I have taken some jobs because of where they are being shot. The end result might be a load of crap but if I get to spend six weeks somewhere exciting then I’ll take it. I did a film in Beirut a few years ago – it doesn’t matter which, it never say the light of day – but I got to spend six weeks in Beirut. I met some fascinating people in that poor country that has had people bombing it – from Syria to Israel – for so long.

I am away from home for 75 per cent of the year. I just like working. That is why I do this job. So if another malevolent authority figure comes along that is not too much like the one I played before, and if I think I can make him as different as possible, then I will do it.

Tom Hardy is an actor we will be talking about for a long time to come

Young actors today are far more streetwise than I was as a young man. And aren’t there a lot of them! They are all pushing each other out of the way. I play their parents or, God forbid, grandparents – surrounded by kids in their 20s who have really got their shit together. The ambition coming off them could take the enamel off your teeth. But I wish they didn’t have to get on a plane and go straight to America as soon as they get some success here.

You can recognise the Etonian actors the minute as they walk into the room. They ooze charm. I know a few of them and they are terrific. I have worked with Benedict Cumberbatch a few times now. They have this enormous confidence, while the acting talent coming out of state schools tend to have a useful chip on their shoulder, so they are driven by a kind of ‘fuck you’ attitude. Tom Hardy is an actor we will be talking about for a long time to come.

None of us were expecting Game of Thrones to become a global phenomenon [Dance as Lord Tywin Lannister, above]. I was in Belfast, doing a not very good film called Your Highness, when a bunch of people who were making this pilot for a television series called Game of Thrones came to look at the studio. The pilot wasn’t successful but HBO and Sky Atlantic nurtured it, kept it going. The BBC would have pulled the plug immediately. The storylines are so labyrinthine that I never met some of the cast. I only met Emilia Clarke, Mother of Dragons, at a photoshoot but we made a film together last year. She is very wacky, very funny and has boundless energy.
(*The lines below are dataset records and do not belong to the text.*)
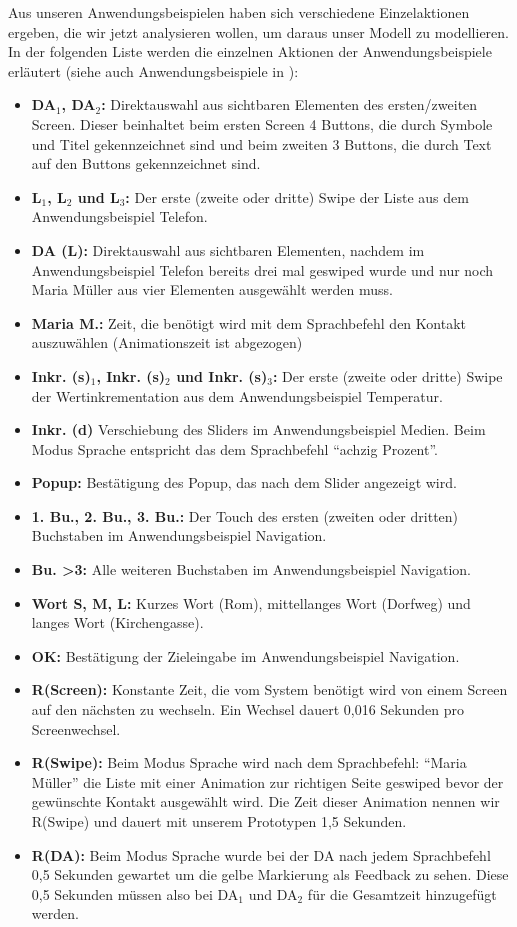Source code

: Aus unseren Anwendungsbeispielen haben sich verschiedene Einzelaktionen ergeben, die wir jetzt analysieren wollen, um daraus unser Modell zu modellieren.
In der folgenden Liste werden die einzelnen Aktionen der Anwendungsbeispiele erläutert (siehe auch Anwendungsbeispiele in ):
\begin{itemize}
	\item \textbf{DA$_1$, DA$_2$:} Direktauswahl aus sichtbaren Elementen des ersten/zweiten Screen. Dieser beinhaltet beim ersten Screen 4 Buttons, die durch Symbole und Titel gekennzeichnet sind und beim zweiten 3 Buttons, die durch Text auf den Buttons gekennzeichnet sind.
	\item \textbf{L$_1$, L$_2$ und L$_3$:} Der erste (zweite oder dritte) Swipe der Liste aus dem Anwendungsbeispiel Telefon. 
	\item \textbf{DA (L):} Direktauswahl aus sichtbaren Elementen, nachdem im Anwendungsbeispiel Telefon bereits drei mal geswiped wurde und nur noch Maria Müller aus vier Elementen ausgewählt werden muss.	
	\item \textbf{Maria M.:} Zeit, die benötigt wird mit dem Sprachbefehl den Kontakt auszuwählen (Animationszeit ist abgezogen)
	\item \textbf{Inkr. (s)$_1$, Inkr. (s)$_2$ und Inkr. (s)$_3$:} Der erste (zweite oder dritte) Swipe der Wertinkrementation aus dem Anwendungsbeispiel Temperatur. 
	\item \textbf{Inkr. (d)} Verschiebung des Sliders im Anwendungsbeispiel Medien. Beim Modus Sprache entspricht das dem Sprachbefehl "`achzig Prozent"'.
	\item \textbf{Popup:} Bestätigung des Popup, das nach dem Slider angezeigt wird.
	\item \textbf{1. Bu., 2. Bu., 3. Bu.:} Der Touch des ersten (zweiten oder dritten) Buchstaben im Anwendungsbeispiel Navigation. 
	\item \textbf{Bu. >3:} Alle weiteren Buchstaben im Anwendungsbeispiel Navigation.
	\item \textbf{Wort S, M, L:} Kurzes Wort (Rom), mittellanges Wort (Dorfweg) und langes Wort (Kirchengasse).
	\item \textbf{OK:} Bestätigung der Zieleingabe im Anwendungsbeispiel Navigation. 
	\item \textbf{R(Screen):} Konstante Zeit, die vom System benötigt wird von einem Screen auf den nächsten zu wechseln. Ein Wechsel dauert 0,016 Sekunden pro Screenwechsel.
	\item \textbf{R(Swipe):} Beim Modus Sprache wird nach dem Sprachbefehl: "`Maria Müller"' die Liste mit einer Animation zur richtigen Seite geswiped bevor der gewünschte Kontakt ausgewählt wird. Die Zeit dieser Animation nennen wir R(Swipe) und dauert mit unserem Prototypen 1,5 Sekunden.
	\item \textbf{R(DA):} Beim Modus Sprache wurde bei der DA nach jedem Sprachbefehl 0,5 Sekunden gewartet um die gelbe Markierung als Feedback zu sehen. Diese 0,5 Sekunden müssen also bei DA$_1$ und DA$_2$ für die Gesamtzeit hinzugefügt werden.
\end{itemize}

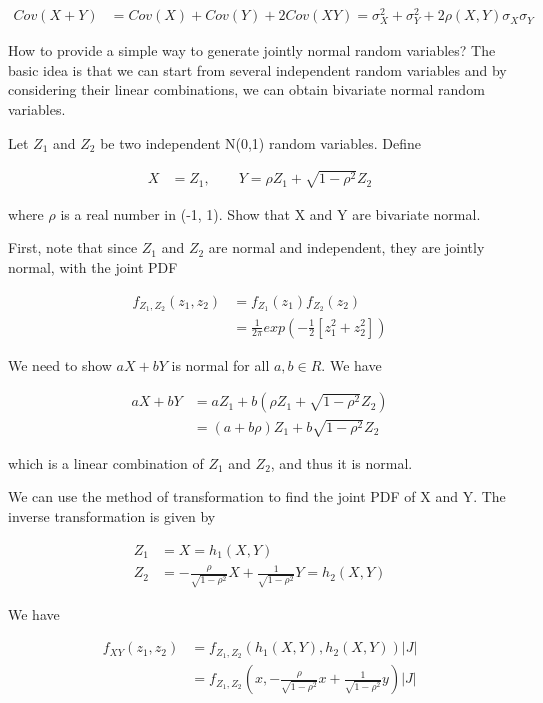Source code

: \begin{align*}
	Cov(X+Y) &= Cov(X) + Cov(Y) + 2Cov(XY) = \sigma^2_X + \sigma^2_Y + 2 \rho(X,Y) \sigma_X \sigma_Y
\end{align*}

How to provide a simple way to generate jointly normal random variables? The basic idea is that we can start from several independent random variables and by considering their linear combinations, we can obtain bivariate normal random variables. 

Let $Z_1$ and $Z_2$ be two independent N(0,1) random variables. Define

\begin{align*}
	X &= Z_1, \qquad Y= \rho Z_1 + \sqrt{1-\rho^2} Z_2
\end{align*}

where $\rho$ is a real number in (-1, 1). Show that X and Y are bivariate normal.

First, note that since $Z_1$ and $Z_2$ are normal and independent, they are jointly normal, with the joint PDF

\begin{align*}
	f_{Z_1, Z_2} (z_1, z_2) &= f_{Z_1}(z_1) f_{Z_2}(z_2) \\
	&= \frac{1}{2 \pi} exp \left(-\frac{1}{2} [z_1^2 + z_2^2] \right)
\end{align*}

We need to show $aX+bY$ is normal for all $a,b \in R$. We have

\begin{align*}
	aX + bY &= a Z_1 + b(\rho Z_1 + \sqrt{1- \rho^2} Z_2) \\
	&= (a + b\rho) Z_1 + b \sqrt{1- \rho^2} Z_2
\end{align*}

which is a linear combination of $Z_1$ and $Z_2$, and thus it is normal.


We can use the method of transformation to find the joint PDF of X and Y. The inverse transformation is given by

\begin{align*}
	Z_1 &= X = h_1(X, Y) \\
	Z_2 &= -\frac{\rho}{\sqrt{1-\rho^2}} X + \frac{1}{\sqrt{1-\rho^2}} Y = h_2(X, Y)
\end{align*}

We have

\begin{align*}
	f_{XY}(z_1, z_2) &= f_{Z_1, Z_2} (h_1(X, Y), h_2(X, Y)) |J|\\
	&= f_{Z_1, Z_2} (x, -\frac{\rho}{\sqrt{1-\rho^2}} x + \frac{1}{\sqrt{1-\rho^2}} y) |J|
\end{align*}


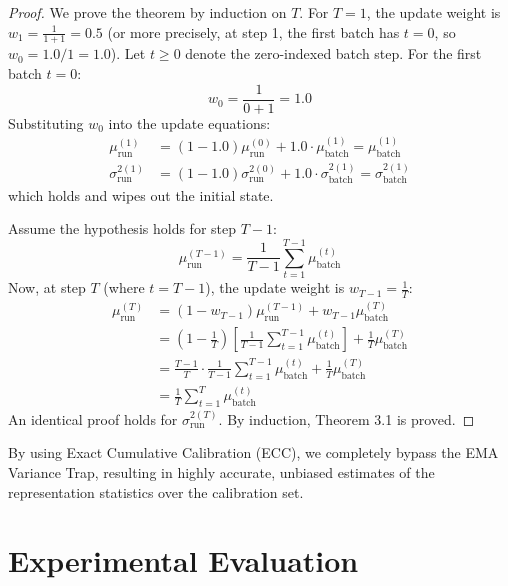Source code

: \documentclass{article}
\theoremstyle{plain}
\theoremstyle{definition}
\theoremstyle{remark}
\begin{document}
\begin{proof}
We prove the theorem by induction on $T$.
For $T=1$, the update weight is $w_1 = \frac{1}{1+1} = 0.5$ (or more precisely, at step 1, the first batch has $t=0$, so $w_0 = 1.0 / 1 = 1.0$).
Let $t \ge 0$ denote the zero-indexed batch step. For the first batch $t=0$:
\begin{equation}
    w_0 = \frac{1}{0+1} = 1.0
\end{equation}
Substituting $w_0$ into the update equations:
\begin{align}
    \mu_{\text{run}}^{(1)} &= (1 - 1.0)\mu_{\text{run}}^{(0)} + 1.0 \cdot \mu_{\text{batch}}^{(1)} = \mu_{\text{batch}}^{(1)} \\
    \sigma^{2 (1)}_{\text{run}} &= (1 - 1.0)\sigma^{2 (0)}_{\text{run}} + 1.0 \cdot \sigma^{2 (1)}_{\text{batch}} = \sigma^{2 (1)}_{\text{batch}}
\end{align}
which holds and wipes out the initial state.

Assume the hypothesis holds for step $T-1$:
\begin{equation}
    \mu_{\text{run}}^{(T-1)} = \frac{1}{T-1} \sum_{t=1}^{T-1} \mu_{\text{batch}}^{(t)}
\end{equation}
Now, at step $T$ (where $t = T-1$), the update weight is $w_{T-1} = \frac{1}{T}$:
\begin{align}
    \mu_{\text{run}}^{(T)} &= (1 - w_{T-1}) \mu_{\text{run}}^{(T-1)} + w_{T-1} \mu_{\text{batch}}^{(T)} \nonumber \\
    &= \left(1 - \frac{1}{T}\right) \left[ \frac{1}{T-1} \sum_{t=1}^{T-1} \mu_{\text{batch}}^{(t)} \right] + \frac{1}{T} \mu_{\text{batch}}^{(T)} \nonumber \\
    &= \frac{T-1}{T} \cdot \frac{1}{T-1} \sum_{t=1}^{T-1} \mu_{\text{batch}}^{(t)} + \frac{1}{T} \mu_{\text{batch}}^{(T)} \nonumber \\
    &= \frac{1}{T} \sum_{t=1}^T \mu_{\text{batch}}^{(t)}
\end{align}
An identical proof holds for $\sigma^{2 (T)}_{\text{run}}$. By induction, Theorem 3.1 is proved.
\end{proof}

By using Exact Cumulative Calibration (ECC), we completely bypass the EMA Variance Trap, resulting in highly accurate, unbiased estimates of the representation statistics over the calibration set.

\section{Experimental Evaluation}
\label{sec:experiments}
\end{document}
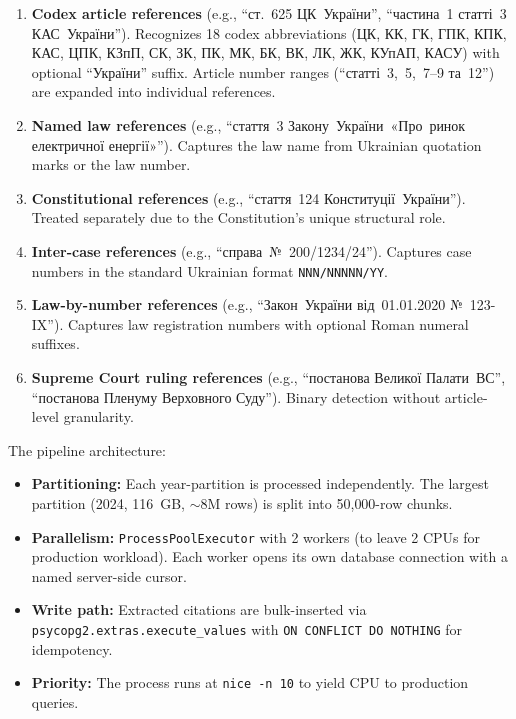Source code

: \documentclass[11pt]{article}
\begin{document}
\begin{enumerate}[leftmargin=*, nosep]
  \item \textbf{Codex article references} (e.g., ``ст.~625 ЦК~України'', ``частина~1 статті~3 КАС~України'').
    Recognizes 18 codex abbreviations (ЦК, КК, ГК, ГПК, КПК, КАС, ЦПК, КЗпП, СК, ЗК, ПК, МК, БК, ВК, ЛК, ЖК, КУпАП, КАСУ) with optional ``України'' suffix.
    Article number ranges (``статті~3,~5,~7--9 та~12'') are expanded into individual references.

  \item \textbf{Named law references} (e.g., ``стаття~3 Закону~України~«Про~ринок електричної енергії»'').
    Captures the law name from Ukrainian quotation marks or the law number.

  \item \textbf{Constitutional references} (e.g., ``стаття~124 Конституції~України'').
    Treated separately due to the Constitution's unique structural role.

  \item \textbf{Inter-case references} (e.g., ``справа~№~200/1234/24'').
    Captures case numbers in the standard Ukrainian format \texttt{NNN/NNNNN/YY}.

  \item \textbf{Law-by-number references} (e.g., ``Закон~України від~01.01.2020 №~123-IX'').
    Captures law registration numbers with optional Roman numeral suffixes.

  \item \textbf{Supreme Court ruling references} (e.g., ``постанова Великої Палати~ВС'', ``постанова Пленуму Верховного Суду'').
    Binary detection without article-level granularity.
\end{enumerate}

The pipeline architecture:

\begin{itemize}[leftmargin=*, nosep]
  \item \textbf{Partitioning:} Each year-partition is processed independently. The largest partition (2024, 116~GB, ${\sim}$8M rows) is split into 50{,}000-row chunks.
  \item \textbf{Parallelism:} \texttt{ProcessPoolExecutor} with 2 workers (to leave 2 CPUs for production workload). Each worker opens its own database connection with a named server-side cursor.
  \item \textbf{Write path:} Extracted citations are bulk-inserted via \texttt{psycopg2.extras.execute\_values} with \texttt{ON CONFLICT DO NOTHING} for idempotency.
  \item \textbf{Priority:} The process runs at \texttt{nice~-n~10} to yield CPU to production queries.
\end{itemize}
\end{document}
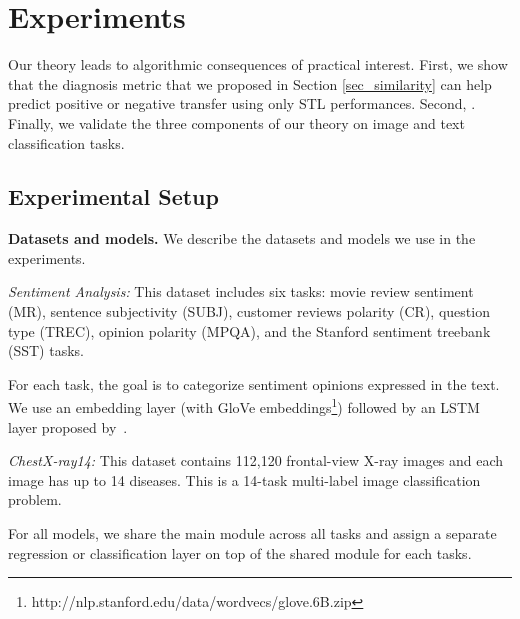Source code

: \section{Experiments}

Our theory leads to algorithmic consequences of practical interest.
First, we show that the diagnosis metric that we proposed in Section \ref{sec_similarity} can help predict positive or negative transfer using only STL performances.
Second, \todo{}.
Finally, we validate the three components of our theory on image and text classification tasks.

\subsection{Experimental Setup}

{\bf Datasets and models.} We describe the datasets and models we use in the experiments.

{\it Sentiment Analysis:} This dataset includes six tasks: movie review sentiment (MR), sentence subjectivity (SUBJ), customer reviews polarity (CR), question type (TREC), opinion polarity (MPQA), and the Stanford sentiment treebank (SST) tasks.

{For each task, the goal is to categorize sentiment opinions expressed in the text.
We use an embedding layer (with GloVe embeddings\footnote{http://nlp.stanford.edu/data/wordvecs/glove.6B.zip}) followed by an LSTM layer proposed by~\cite{lei2018simple}.
}

{\it ChestX-ray14:} This dataset contains 112,120 frontal-view X-ray images and each image has up to 14 diseases.
This is a 14-task multi-label image classification problem.

For all models, we share the main module across all tasks and assign a separate regression or classification layer on top of the shared module for each tasks.

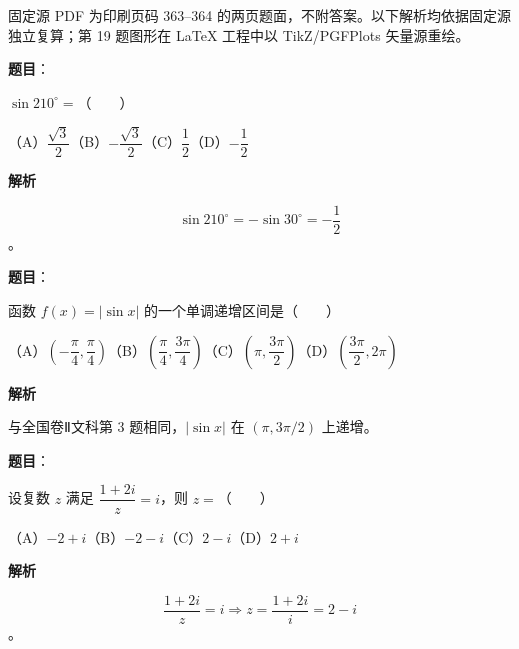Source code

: 

\begin{gktip}
固定源 PDF 为印刷页码 363–364 的两页题面，不附答案。以下解析均依据固定源独立复算；第 19 题图形在 LaTeX 工程中以 TikZ/PGFPlots 矢量源重绘。
\end{gktip}

\begin{answer}

\textbf{题目}：

$\sin210^\circ=$\mbox{（　　）}

（A）$\dfrac{\sqrt3}{2}$\quad（B）$-\dfrac{\sqrt3}{2}$\quad（C）$\dfrac12$\quad（D）$-\dfrac12$

\textbf{解析}

\nopagebreak[4]
\[
\sin210^\circ=-\sin30^\circ=-\frac12
\]
。


\end{answer}
\begin{answer}

\textbf{题目}：

函数 $f(x)=|\sin x|$ 的一个单调递增区间是\mbox{（　　）}

（A）$\left(-\dfrac\pi4,\dfrac\pi4\right)$\quad（B）$\left(\dfrac\pi4,\dfrac{3\pi}4\right)$\quad（C）$\left(\pi,\dfrac{3\pi}2\right)$\quad（D）$\left(\dfrac{3\pi}2,2\pi\right)$

\textbf{解析}

与全国卷Ⅱ文科第 3 题相同，$|\sin x|$ 在 $(\pi,3\pi/2)$ 上递增。


\end{answer}
\begin{answer}

\textbf{题目}：

设复数 $z$ 满足 $\dfrac{1+2i}{z}=i$，则 $z=$\mbox{（　　）}

（A）$-2+i$\quad（B）$-2-i$\quad（C）$2-i$\quad（D）$2+i$

\textbf{解析}

\nopagebreak[4]
\[
\frac{1+2i}{z}=i\Longrightarrow z=\frac{1+2i}{i}=2-i
\]
。


\end{answer}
I knew my character’s death was inevitable because someone in the street told me. The books are too thick, I couldn’t face them. But a guy came up to me and said. “Game of Thrones is great – you’ve got this great death scene!” I said: “Oh, have I? And what is the manner of my demise?” He told me in some detail. I asked for a decent funeral so I could go back at the beginning of series five. I will still watch future series. I need to see if Jon Snow is dead…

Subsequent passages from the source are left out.